= TASK BRIEF =
Nothing but the records, copied exactly and stripped of pictures, should be in the answer.
GIVEN RECORDS section start
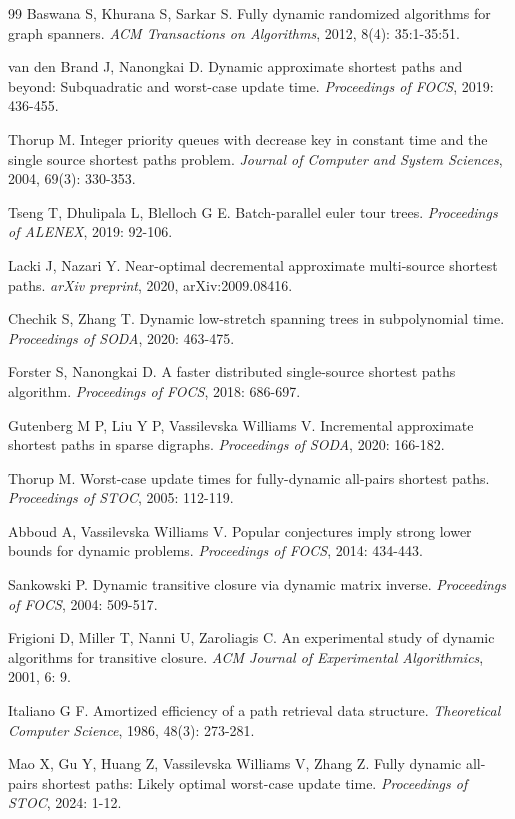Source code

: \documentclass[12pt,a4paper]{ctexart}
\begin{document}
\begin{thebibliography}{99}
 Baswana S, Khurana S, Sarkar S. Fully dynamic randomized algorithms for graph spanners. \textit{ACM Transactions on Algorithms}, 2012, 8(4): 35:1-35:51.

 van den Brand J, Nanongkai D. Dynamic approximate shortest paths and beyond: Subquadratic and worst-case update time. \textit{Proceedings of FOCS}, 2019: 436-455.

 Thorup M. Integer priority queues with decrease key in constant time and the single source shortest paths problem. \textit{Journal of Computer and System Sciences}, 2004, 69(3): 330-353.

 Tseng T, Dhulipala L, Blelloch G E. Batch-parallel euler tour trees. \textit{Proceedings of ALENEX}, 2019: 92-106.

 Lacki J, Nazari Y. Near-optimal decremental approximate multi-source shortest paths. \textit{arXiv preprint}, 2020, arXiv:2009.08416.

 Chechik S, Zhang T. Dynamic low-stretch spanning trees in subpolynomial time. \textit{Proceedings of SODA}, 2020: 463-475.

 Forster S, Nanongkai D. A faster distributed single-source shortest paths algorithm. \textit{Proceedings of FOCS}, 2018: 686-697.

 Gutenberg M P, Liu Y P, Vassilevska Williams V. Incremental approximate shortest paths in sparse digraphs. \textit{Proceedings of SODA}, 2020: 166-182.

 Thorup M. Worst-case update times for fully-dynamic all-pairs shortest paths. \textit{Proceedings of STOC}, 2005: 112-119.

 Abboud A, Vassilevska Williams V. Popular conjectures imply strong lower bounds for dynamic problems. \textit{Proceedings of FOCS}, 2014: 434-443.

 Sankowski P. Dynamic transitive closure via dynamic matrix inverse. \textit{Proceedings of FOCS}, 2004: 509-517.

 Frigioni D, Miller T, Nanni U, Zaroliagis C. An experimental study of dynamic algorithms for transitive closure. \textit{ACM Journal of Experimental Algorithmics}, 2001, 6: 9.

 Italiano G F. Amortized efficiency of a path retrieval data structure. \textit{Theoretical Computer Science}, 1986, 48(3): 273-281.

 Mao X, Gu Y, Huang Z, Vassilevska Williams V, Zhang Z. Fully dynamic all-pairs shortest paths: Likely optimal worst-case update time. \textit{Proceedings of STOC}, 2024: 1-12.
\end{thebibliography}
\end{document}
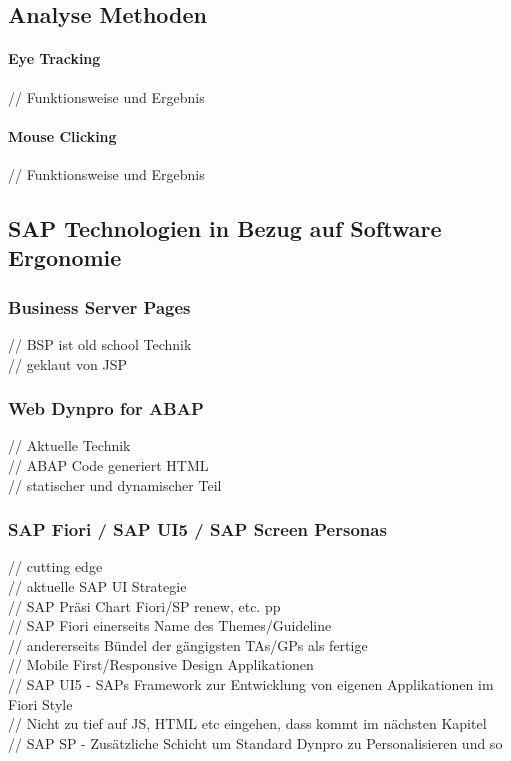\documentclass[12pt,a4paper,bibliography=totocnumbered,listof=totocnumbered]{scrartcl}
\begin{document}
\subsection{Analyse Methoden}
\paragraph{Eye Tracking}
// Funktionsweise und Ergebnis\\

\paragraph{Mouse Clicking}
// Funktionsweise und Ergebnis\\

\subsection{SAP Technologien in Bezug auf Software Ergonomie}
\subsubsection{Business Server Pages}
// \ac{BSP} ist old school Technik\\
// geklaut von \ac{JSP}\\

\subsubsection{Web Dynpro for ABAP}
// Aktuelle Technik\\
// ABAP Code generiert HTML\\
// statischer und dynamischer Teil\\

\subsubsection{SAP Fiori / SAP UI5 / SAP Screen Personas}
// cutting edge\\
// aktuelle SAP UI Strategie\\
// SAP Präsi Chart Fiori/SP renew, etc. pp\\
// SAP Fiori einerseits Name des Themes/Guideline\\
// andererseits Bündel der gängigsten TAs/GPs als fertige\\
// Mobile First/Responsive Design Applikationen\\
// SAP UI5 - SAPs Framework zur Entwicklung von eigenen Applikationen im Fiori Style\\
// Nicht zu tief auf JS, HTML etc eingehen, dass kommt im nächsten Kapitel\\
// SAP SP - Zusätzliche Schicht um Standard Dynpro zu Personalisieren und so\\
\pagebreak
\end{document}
GIVEN RECORDS section end
= ANSWER TO THE PROBLEM =
Source code

: \documentclass[12pt,a4paper]{ctexart}
\begin{document}
\begin{thebibliography}{99}
 Baswana S, Khurana S, Sarkar S. Fully dynamic randomized algorithms for graph spanners. \textit{ACM Transactions on Algorithms}, 2012, 8(4): 35:1-35:51.

 van den Brand J, Nanongkai D. Dynamic approximate shortest paths and beyond: Subquadratic and worst-case update time. \textit{Proceedings of FOCS}, 2019: 436-455.

 Thorup M. Integer priority queues with decrease key in constant time and the single source shortest paths problem. \textit{Journal of Computer and System Sciences}, 2004, 69(3): 330-353.

 Tseng T, Dhulipala L, Blelloch G E. Batch-parallel euler tour trees. \textit{Proceedings of ALENEX}, 2019: 92-106.

 Lacki J, Nazari Y. Near-optimal decremental approximate multi-source shortest paths. \textit{arXiv preprint}, 2020, arXiv:2009.08416.

 Chechik S, Zhang T. Dynamic low-stretch spanning trees in subpolynomial time. \textit{Proceedings of SODA}, 2020: 463-475.

 Forster S, Nanongkai D. A faster distributed single-source shortest paths algorithm. \textit{Proceedings of FOCS}, 2018: 686-697.

 Gutenberg M P, Liu Y P, Vassilevska Williams V. Incremental approximate shortest paths in sparse digraphs. \textit{Proceedings of SODA}, 2020: 166-182.

 Thorup M. Worst-case update times for fully-dynamic all-pairs shortest paths. \textit{Proceedings of STOC}, 2005: 112-119.

 Abboud A, Vassilevska Williams V. Popular conjectures imply strong lower bounds for dynamic problems. \textit{Proceedings of FOCS}, 2014: 434-443.

 Sankowski P. Dynamic transitive closure via dynamic matrix inverse. \textit{Proceedings of FOCS}, 2004: 509-517.

 Frigioni D, Miller T, Nanni U, Zaroliagis C. An experimental study of dynamic algorithms for transitive closure. \textit{ACM Journal of Experimental Algorithmics}, 2001, 6: 9.

 Italiano G F. Amortized efficiency of a path retrieval data structure. \textit{Theoretical Computer Science}, 1986, 48(3): 273-281.

 Mao X, Gu Y, Huang Z, Vassilevska Williams V, Zhang Z. Fully dynamic all-pairs shortest paths: Likely optimal worst-case update time. \textit{Proceedings of STOC}, 2024: 1-12.
\end{thebibliography}
\end{document}
\documentclass[12pt,a4paper,bibliography=totocnumbered,listof=totocnumbered]{scrartcl}
\begin{document}
\subsection{Analyse Methoden}
\paragraph{Eye Tracking}
// Funktionsweise und Ergebnis\\

\paragraph{Mouse Clicking}
// Funktionsweise und Ergebnis\\

\subsection{SAP Technologien in Bezug auf Software Ergonomie}
\subsubsection{Business Server Pages}
// \ac{BSP} ist old school Technik\\
// geklaut von \ac{JSP}\\

\subsubsection{Web Dynpro for ABAP}
// Aktuelle Technik\\
// ABAP Code generiert HTML\\
// statischer und dynamischer Teil\\

\subsubsection{SAP Fiori / SAP UI5 / SAP Screen Personas}
// cutting edge\\
// aktuelle SAP UI Strategie\\
// SAP Präsi Chart Fiori/SP renew, etc. pp\\
// SAP Fiori einerseits Name des Themes/Guideline\\
// andererseits Bündel der gängigsten TAs/GPs als fertige\\
// Mobile First/Responsive Design Applikationen\\
// SAP UI5 - SAPs Framework zur Entwicklung von eigenen Applikationen im Fiori Style\\
// Nicht zu tief auf JS, HTML etc eingehen, dass kommt im nächsten Kapitel\\
// SAP SP - Zusätzliche Schicht um Standard Dynpro zu Personalisieren und so\\
\pagebreak
\end{document}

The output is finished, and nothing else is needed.